**Goal of the exercise:** Exact copies of all the records are to be printed.

**Material shown:**
== Segment start ==
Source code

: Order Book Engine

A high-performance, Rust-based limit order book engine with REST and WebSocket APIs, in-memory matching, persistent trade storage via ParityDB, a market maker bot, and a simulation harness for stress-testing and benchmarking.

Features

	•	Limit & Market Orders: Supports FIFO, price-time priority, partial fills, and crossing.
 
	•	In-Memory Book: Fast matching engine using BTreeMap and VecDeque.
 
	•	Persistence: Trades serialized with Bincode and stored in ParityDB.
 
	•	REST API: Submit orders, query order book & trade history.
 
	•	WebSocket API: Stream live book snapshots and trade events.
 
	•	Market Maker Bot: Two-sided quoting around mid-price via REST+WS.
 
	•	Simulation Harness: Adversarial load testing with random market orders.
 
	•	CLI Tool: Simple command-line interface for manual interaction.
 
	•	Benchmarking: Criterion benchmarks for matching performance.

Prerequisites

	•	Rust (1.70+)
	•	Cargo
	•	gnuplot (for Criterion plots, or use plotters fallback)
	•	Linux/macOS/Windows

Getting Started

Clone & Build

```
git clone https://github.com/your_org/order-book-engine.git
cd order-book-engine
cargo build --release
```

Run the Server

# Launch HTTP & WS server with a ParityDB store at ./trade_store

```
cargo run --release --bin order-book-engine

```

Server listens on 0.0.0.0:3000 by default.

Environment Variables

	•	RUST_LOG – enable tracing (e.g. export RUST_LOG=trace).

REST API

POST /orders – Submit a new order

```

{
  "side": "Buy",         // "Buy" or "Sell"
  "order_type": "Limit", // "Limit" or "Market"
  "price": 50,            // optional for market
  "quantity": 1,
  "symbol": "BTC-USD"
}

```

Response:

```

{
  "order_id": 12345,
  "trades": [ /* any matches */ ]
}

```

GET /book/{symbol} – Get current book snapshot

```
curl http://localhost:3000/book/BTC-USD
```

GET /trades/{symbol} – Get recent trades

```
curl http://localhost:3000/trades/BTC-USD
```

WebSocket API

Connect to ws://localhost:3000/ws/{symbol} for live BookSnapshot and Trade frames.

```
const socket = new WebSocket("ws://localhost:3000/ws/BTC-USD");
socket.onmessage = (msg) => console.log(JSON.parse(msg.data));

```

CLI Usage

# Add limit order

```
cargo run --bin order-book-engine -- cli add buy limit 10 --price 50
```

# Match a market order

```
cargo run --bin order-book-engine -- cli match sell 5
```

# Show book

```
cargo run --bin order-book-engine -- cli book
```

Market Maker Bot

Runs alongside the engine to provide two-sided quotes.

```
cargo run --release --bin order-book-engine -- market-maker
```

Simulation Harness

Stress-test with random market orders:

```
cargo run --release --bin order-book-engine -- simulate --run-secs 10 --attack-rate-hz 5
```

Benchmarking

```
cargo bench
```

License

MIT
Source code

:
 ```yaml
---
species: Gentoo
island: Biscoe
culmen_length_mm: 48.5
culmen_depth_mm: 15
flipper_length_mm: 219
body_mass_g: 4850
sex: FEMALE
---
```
== Segment end ==
**Answer box:**
Source code

: Order Book Engine

A high-performance, Rust-based limit order book engine with REST and WebSocket APIs, in-memory matching, persistent trade storage via ParityDB, a market maker bot, and a simulation harness for stress-testing and benchmarking.

Features

	•	Limit & Market Orders: Supports FIFO, price-time priority, partial fills, and crossing.
 
	•	In-Memory Book: Fast matching engine using BTreeMap and VecDeque.
 
	•	Persistence: Trades serialized with Bincode and stored in ParityDB.
 
	•	REST API: Submit orders, query order book & trade history.
 
	•	WebSocket API: Stream live book snapshots and trade events.
 
	•	Market Maker Bot: Two-sided quoting around mid-price via REST+WS.
 
	•	Simulation Harness: Adversarial load testing with random market orders.
 
	•	CLI Tool: Simple command-line interface for manual interaction.
 
	•	Benchmarking: Criterion benchmarks for matching performance.

Prerequisites

	•	Rust (1.70+)
	•	Cargo
	•	gnuplot (for Criterion plots, or use plotters fallback)
	•	Linux/macOS/Windows

Getting Started

Clone & Build

```
git clone https://github.com/your_org/order-book-engine.git
cd order-book-engine
cargo build --release
```

Run the Server

# Launch HTTP & WS server with a ParityDB store at ./trade_store

```
cargo run --release --bin order-book-engine

```

Server listens on 0.0.0.0:3000 by default.

Environment Variables

	•	RUST_LOG – enable tracing (e.g. export RUST_LOG=trace).

REST API

POST /orders – Submit a new order

```

{
  "side": "Buy",         // "Buy" or "Sell"
  "order_type": "Limit", // "Limit" or "Market"
  "price": 50,            // optional for market
  "quantity": 1,
  "symbol": "BTC-USD"
}

```

Response:

```

{
  "order_id": 12345,
  "trades": [ /* any matches */ ]
}

```

GET /book/{symbol} – Get current book snapshot

```
curl http://localhost:3000/book/BTC-USD
```

GET /trades/{symbol} – Get recent trades

```
curl http://localhost:3000/trades/BTC-USD
```

WebSocket API

Connect to ws://localhost:3000/ws/{symbol} for live BookSnapshot and Trade frames.

```
const socket = new WebSocket("ws://localhost:3000/ws/BTC-USD");
socket.onmessage = (msg) => console.log(JSON.parse(msg.data));

```

CLI Usage

# Add limit order

```
cargo run --bin order-book-engine -- cli add buy limit 10 --price 50
```

# Match a market order

```
cargo run --bin order-book-engine -- cli match sell 5
```

# Show book

```
cargo run --bin order-book-engine -- cli book
```

Market Maker Bot

Runs alongside the engine to provide two-sided quotes.

```
cargo run --release --bin order-book-engine -- market-maker
```

Simulation Harness

Stress-test with random market orders:

```
cargo run --release --bin order-book-engine -- simulate --run-secs 10 --attack-rate-hz 5
```

Benchmarking

```
cargo bench
```

License

MIT
Source code

:
 ```yaml
---
species: Gentoo
island: Biscoe
culmen_length_mm: 48.5
culmen_depth_mm: 15
flipper_length_mm: 219
body_mass_g: 4850
sex: FEMALE
---
```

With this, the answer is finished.